Immunopathogenesis of inflammatory bowel disease

A/Prof Michael Grimm

Inflammatory bowel diseases (IBD) are relatively common chronic inflammatory conditions that affect predominantly working-age people, and they manifest as abdominal pain, diarrhea and bleeding. Their cause is unknown but it involves an interaction between genetic predispositions, bacteria within the gut and a number of environmental factors, which combine to generate a chronically activated immune system that attacks the intestinal lining. Although some potent new therapies are being introduced, there remains a pressing need for novel, targeted treatments.

We have been exploring the immune mechanisms by which the chronic relapsing and remitting nature of intestinal inflammation is perpetuated. Over several years we have examined the mechanisms by which damaging white cells exit the blood and move into the intestine, particularly focusing on a group of peptides known as chemokines, and their receptors, and proteins produced by both nerves and immune cells, known as neuropeptides. More recently we have turned our attention to a long-postulated but only recently confirmed type of cell know as the regulatory T cell, which is known to inhibit immune and inflammatory responses, proposing that a relative deficiency in number or activity of this cell might be a contributor to the chronic inflammation of IBD. In addition we have begun to explore the immune mechanisms behind a strongly confirmed epidemiological observation, that appendicitis and appendicectomy protect against the later development of IBD, and lessen its severity if it does occur.
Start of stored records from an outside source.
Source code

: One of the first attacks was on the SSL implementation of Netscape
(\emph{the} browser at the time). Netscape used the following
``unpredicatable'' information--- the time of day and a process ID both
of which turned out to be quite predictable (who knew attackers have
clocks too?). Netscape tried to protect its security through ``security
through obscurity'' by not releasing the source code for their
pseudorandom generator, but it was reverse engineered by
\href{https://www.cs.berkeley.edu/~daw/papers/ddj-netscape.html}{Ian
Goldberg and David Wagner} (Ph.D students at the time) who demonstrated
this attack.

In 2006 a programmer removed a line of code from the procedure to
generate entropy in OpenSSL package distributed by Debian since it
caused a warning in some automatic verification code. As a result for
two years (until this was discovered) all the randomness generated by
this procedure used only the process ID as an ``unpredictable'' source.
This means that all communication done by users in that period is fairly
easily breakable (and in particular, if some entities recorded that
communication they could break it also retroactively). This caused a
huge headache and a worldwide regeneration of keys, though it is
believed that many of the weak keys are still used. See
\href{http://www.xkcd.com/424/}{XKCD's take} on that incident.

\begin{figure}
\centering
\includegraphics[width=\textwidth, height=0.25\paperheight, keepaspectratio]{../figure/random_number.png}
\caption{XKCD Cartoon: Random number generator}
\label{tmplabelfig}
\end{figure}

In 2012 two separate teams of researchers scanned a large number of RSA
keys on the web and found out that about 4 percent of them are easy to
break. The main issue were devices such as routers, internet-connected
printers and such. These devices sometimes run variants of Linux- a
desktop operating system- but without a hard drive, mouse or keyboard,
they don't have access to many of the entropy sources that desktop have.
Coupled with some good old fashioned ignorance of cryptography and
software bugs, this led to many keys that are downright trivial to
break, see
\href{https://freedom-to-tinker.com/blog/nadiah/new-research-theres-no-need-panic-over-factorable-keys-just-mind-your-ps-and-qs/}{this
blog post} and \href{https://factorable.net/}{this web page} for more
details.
These studies have yielded the first described model of appendicitis in the mouse. This appendicitis model is associated with acute inflammation, oedema and occasionally (as in humans) in abscess formation and peritonitis. The cellular constituents of the appendix are significantly altered by appendicitis, with marked increases in the numbers of several types of lymphocytes, including regulatory T cells. These changes are only observed when appendicitis is induced in young mice. These cells are capable of migrating from the inflamed appendix, through the circulation and back to the bowel. As has been observed in human epidemiological studies, appendicitis and appendicectomy, if they are performed in young mice, protect against the development of TNBS colitis. This protection is associated with markedly increased numbers of regulatory T cells in the bowel. These cells have a potent capacity to produce the immunoregulatory cytokine, IL-10. Indeed, if we block the activity of IL-10 in this model, protection against TNBS colitis is lost completely. These studies show the critical immune effects of this cell type, and the mechanism by which these cells protect against bowel inflammation.

Future studies will go on to explore the activities in the bowel that might normally lead to inflammation that are being inhibited by these potent regulatory T cells. We will also begin exploration of similar effects in human subjects, using tissues removed during various types of appendicectomy and bowel surgery.